Replacing cabinetry comes with a slew of variables and is best suited for an experienced DIYer (who isn’t afraid to ask for professional help). Then there’s the budget consideration: The average cost for cabinetry starts at $2,000 and can climb significantly higher depending on factors like paint and hardware, demolition and repair bills, changes in layout that impact electrical and plumbing, geographic location, and extended timelines. But if you’re up to the task, here’s how to get the job done.

1. Determine What Needs to Be Replaced

It’s possible that some of your existing cabinets are salvageable. "If they can be sanded down and repainted, it’s likely you can work with them to save some money," Gater says. Take note of the ones that show promise—really, place a note on them—and make plans for the ones that are a no-go. "Fun fact: You can actually donate cabinets to your local thrift store. It’s a great way to avoid a landfill."

In most instances, however, you’ll want to start completely fresh. "If you want a uniform look, then you should replace everything," says interior designer Ginny Macdonald. "However, if there is charm to the existing cabinets that aren't irreparable, then you could install new ones that complement the old ones." To do this, you could stick to a similar style or palette and use the same hardware throughout. Either way, ensure that the new cabinets are separate from the old ones—otherwise, you’ll need a very skilled carpenter. 

2. Plan Your Layout

Sometimes a kitchen functions just fine, and other times, it’s like trying to waltz in a cave. This may be an opportunity to improve the room’s overall utility. "Think about what your issues are, and use that as a starting point," says Julia Marcum, co-founder of DIY blog Chris Loves Julia. "What size range do you need for cooking? Where does that fit on the wall? Is there an opportunity for more natural light?" You may want to install a new window or open things up to create a more social space. 

Macdonald says that the classic "triangle configuration" of placing the sink, cooktop, and fridge no more than nine feet apart is still a good rule of thumb. "One main consideration during this process is whether to do panel-ready appliances so that they look integrated into the cabinetry for a nice, seamless look," she says.
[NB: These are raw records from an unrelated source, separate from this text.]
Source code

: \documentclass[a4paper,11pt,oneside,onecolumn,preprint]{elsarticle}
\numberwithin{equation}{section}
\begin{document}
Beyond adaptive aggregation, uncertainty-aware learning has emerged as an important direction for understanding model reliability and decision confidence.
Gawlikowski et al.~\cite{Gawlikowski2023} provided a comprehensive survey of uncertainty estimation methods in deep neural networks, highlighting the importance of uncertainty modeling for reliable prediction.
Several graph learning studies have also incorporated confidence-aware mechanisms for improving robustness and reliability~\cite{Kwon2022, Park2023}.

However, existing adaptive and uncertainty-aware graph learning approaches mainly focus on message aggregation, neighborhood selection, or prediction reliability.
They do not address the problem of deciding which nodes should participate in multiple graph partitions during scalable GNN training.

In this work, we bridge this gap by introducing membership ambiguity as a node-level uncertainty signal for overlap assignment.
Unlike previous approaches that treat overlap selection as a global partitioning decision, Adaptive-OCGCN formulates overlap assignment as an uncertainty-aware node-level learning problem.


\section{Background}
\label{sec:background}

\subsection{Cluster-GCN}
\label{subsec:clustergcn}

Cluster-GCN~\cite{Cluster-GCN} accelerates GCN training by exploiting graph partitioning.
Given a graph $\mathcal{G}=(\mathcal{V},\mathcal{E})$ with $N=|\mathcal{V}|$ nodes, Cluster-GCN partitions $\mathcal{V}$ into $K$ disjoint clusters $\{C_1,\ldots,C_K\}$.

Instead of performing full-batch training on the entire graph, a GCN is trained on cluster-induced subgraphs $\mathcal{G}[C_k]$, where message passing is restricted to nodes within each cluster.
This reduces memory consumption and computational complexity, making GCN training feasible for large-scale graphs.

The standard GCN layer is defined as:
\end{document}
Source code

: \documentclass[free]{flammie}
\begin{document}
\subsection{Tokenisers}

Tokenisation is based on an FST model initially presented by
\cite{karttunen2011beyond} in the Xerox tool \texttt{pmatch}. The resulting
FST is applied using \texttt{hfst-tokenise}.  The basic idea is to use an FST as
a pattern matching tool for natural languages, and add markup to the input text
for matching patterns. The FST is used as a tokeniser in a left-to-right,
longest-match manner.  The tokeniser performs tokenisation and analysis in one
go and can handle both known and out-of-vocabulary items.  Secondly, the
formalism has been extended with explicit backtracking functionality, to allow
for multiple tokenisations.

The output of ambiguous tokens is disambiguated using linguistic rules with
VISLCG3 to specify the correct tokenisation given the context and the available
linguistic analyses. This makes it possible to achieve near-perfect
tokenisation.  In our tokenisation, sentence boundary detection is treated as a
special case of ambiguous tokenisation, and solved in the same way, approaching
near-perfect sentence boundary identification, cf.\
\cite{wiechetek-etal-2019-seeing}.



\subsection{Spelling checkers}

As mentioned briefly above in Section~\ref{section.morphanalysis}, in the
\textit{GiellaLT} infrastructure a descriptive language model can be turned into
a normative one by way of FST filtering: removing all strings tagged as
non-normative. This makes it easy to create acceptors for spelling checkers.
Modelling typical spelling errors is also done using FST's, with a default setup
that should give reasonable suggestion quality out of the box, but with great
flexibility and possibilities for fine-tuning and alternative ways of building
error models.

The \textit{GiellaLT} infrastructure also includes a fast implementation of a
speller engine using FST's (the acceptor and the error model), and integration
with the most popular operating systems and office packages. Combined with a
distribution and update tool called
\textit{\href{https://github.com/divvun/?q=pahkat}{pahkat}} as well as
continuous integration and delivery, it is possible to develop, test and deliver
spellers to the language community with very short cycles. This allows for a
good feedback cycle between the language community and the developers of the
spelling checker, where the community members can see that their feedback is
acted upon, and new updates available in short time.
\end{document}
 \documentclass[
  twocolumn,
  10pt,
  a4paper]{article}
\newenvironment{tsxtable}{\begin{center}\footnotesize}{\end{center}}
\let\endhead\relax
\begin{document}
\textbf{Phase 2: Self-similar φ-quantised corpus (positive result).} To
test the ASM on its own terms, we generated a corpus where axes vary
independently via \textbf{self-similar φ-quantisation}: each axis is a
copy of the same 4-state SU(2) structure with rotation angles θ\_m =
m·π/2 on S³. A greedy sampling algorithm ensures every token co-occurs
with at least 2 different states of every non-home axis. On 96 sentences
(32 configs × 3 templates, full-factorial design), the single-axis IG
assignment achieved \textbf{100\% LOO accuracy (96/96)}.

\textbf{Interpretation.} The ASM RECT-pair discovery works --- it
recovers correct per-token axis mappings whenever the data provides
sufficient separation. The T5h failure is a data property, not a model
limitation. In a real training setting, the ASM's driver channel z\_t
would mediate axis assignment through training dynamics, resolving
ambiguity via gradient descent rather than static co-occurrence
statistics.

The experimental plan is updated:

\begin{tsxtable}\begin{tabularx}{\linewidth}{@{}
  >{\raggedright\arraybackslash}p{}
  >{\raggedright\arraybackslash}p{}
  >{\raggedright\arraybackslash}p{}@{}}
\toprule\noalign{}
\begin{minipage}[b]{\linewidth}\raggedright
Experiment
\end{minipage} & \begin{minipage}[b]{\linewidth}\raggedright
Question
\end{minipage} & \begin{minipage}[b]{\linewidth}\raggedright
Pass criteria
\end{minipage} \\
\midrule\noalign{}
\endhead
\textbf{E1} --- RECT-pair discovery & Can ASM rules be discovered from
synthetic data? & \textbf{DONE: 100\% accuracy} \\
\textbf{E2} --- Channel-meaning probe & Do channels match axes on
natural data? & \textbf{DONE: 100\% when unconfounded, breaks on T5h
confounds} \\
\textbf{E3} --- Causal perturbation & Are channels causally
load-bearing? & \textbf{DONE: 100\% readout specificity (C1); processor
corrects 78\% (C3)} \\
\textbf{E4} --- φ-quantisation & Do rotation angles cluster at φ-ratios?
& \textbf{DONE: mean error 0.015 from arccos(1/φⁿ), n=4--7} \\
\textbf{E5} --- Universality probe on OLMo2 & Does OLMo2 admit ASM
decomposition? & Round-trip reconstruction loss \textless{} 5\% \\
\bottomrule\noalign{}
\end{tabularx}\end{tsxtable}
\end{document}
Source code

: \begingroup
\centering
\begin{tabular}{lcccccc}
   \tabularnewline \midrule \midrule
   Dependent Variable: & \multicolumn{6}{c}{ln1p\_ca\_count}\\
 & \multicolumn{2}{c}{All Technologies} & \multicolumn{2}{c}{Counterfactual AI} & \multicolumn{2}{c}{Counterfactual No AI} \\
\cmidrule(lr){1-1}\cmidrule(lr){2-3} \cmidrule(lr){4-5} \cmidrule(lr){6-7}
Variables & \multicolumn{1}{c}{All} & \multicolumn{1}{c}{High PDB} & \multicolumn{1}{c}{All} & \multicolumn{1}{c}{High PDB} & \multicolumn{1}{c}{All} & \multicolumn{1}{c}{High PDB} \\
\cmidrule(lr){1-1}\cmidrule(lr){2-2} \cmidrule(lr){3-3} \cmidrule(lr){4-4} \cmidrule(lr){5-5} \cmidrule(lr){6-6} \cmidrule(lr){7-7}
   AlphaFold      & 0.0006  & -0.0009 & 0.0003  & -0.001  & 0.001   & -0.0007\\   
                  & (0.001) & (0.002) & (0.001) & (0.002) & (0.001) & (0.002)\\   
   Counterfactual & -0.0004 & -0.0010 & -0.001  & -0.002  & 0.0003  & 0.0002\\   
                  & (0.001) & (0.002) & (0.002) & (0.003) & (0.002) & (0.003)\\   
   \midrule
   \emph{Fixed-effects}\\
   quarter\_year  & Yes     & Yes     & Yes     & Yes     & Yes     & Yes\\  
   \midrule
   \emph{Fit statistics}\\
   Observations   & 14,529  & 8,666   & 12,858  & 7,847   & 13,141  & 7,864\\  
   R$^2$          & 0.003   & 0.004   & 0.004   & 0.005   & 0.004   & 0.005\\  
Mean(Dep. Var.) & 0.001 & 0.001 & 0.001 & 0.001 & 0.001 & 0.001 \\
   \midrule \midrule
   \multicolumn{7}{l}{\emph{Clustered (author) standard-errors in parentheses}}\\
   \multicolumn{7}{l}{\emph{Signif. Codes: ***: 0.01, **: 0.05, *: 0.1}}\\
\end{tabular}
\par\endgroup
Lastly, consider if you’d like to have open shelving, deeper drawers, and room for an island or peninsula. "Drawers are so incredibly functional and easy to design around," says Marcum. "As for the debate over open shelving, my advice is to add a single shelf under an upper cabinet for quick-reach items like mugs, salt and pepper, dinner plates, and even cutting boards."

3. Choose Your Cabinets

Whether to choose full overlay, partial overlay, or inset cabinets will depend largely on your budget.

Your budget will play a major role here, but the three main types of cabinets from least expensive to most expensive are partial overlay, full overlay, and inset. The latter two are the most popular choices at the moment, with full overlay doors completely covering the cabinet frame and inset showing the frame. Inset cabinets require more precision, since the spacing between the cabinet boxes is visible. Aside from cost, the overall style of your home will guide the decision.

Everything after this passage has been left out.